AP Chief Defends Detained Iraqi Photographer

Associated Press CEO Tom Curley has strongly criticized the U.S. military for pressing a case against one of its Iraqi photographers who has been detained without charge since April 2006.

The U.S. military notified the AP earlier this month that it intended to submit a written complaint against Bilal Hussein that would bring the case into the Iraqi justice system as early as Nov. 29. Military officials have refused to disclose the content of the complaint to the AP, despite repeated requests.

"In the 19 months since he was picked up, Bilal has not been charged with any crime, although the military has sent out a flurry of ever-changing claims. Every claim we've checked out has proved to be false, overblown or microscopic in significance," Curley wrote in an opinion piece in The Washington Post.

Hussein's lawyer will enter the case "blind," with no idea of the evidence or charges, Curley wrote.

Hussein, a 36-year-old native of Fallujah, was part of the AP's Pulitzer Prize-winning photo team in 2005. He was detained in Ramadi on April 12, 2006. The military has alleged that he had links to terrorist groups but the AP said its own investigations have found no support for allegations that Hussein was anything other than a working journalist in a war zone.

Article continues after sponsorship

"We believe Bilal's crime was taking photographs the U.S. government did not want its citizens to see. That he was part of a team of AP photographers who had just won a Pulitzer Prize for work in Iraq may have made Bilal even more of a marked man," Curley said.

U.S. officials have asserted that Hussein offered to provide false identification to a sniper seeking to evade U.S.-led forces, that he possessed bomb-making equipment, and that he took photographs that were synchronized with insurgent blasts. The AP has found no corroboration of the accusations.

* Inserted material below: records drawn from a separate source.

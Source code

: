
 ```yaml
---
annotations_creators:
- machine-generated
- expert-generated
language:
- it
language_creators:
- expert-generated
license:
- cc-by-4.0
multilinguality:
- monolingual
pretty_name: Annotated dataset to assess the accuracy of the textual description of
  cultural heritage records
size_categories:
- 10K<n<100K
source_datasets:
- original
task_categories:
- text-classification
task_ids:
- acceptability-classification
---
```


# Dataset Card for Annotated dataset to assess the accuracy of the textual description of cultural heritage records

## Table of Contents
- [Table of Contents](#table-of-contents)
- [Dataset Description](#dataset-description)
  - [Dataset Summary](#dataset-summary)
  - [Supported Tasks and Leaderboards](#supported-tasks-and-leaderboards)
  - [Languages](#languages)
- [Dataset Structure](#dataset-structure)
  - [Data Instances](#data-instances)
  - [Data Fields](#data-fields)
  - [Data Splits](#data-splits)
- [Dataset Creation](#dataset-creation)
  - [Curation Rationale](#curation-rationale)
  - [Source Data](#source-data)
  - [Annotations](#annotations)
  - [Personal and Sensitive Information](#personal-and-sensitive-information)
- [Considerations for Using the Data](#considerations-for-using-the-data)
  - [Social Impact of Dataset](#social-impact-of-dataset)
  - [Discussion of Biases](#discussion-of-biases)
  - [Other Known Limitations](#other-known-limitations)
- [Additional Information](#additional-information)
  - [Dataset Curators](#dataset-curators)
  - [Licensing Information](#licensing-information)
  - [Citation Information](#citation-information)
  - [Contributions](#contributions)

An American military spokesman in Iraq denied Saturday that the U.S. was bringing charges against Hussein, saying instead that it was merely presenting evidence to the Iraqis.

"It's not like our system," Maj. Bradford Leighton said. "The evidence is presented to a judge and the judge makes the decision whether the case goes forward."

Curley said the military has refused to answer questions from Hussein's attorney, former federal prosecutor Paul Gardephe, since announcing its intentions to seek a case against him.

He also said Gardephe learned that Hussein had been interrogated recently for the first time in over 16 months, without his lawyer present, presumably to gain evidence to be used against him in the upcoming trial.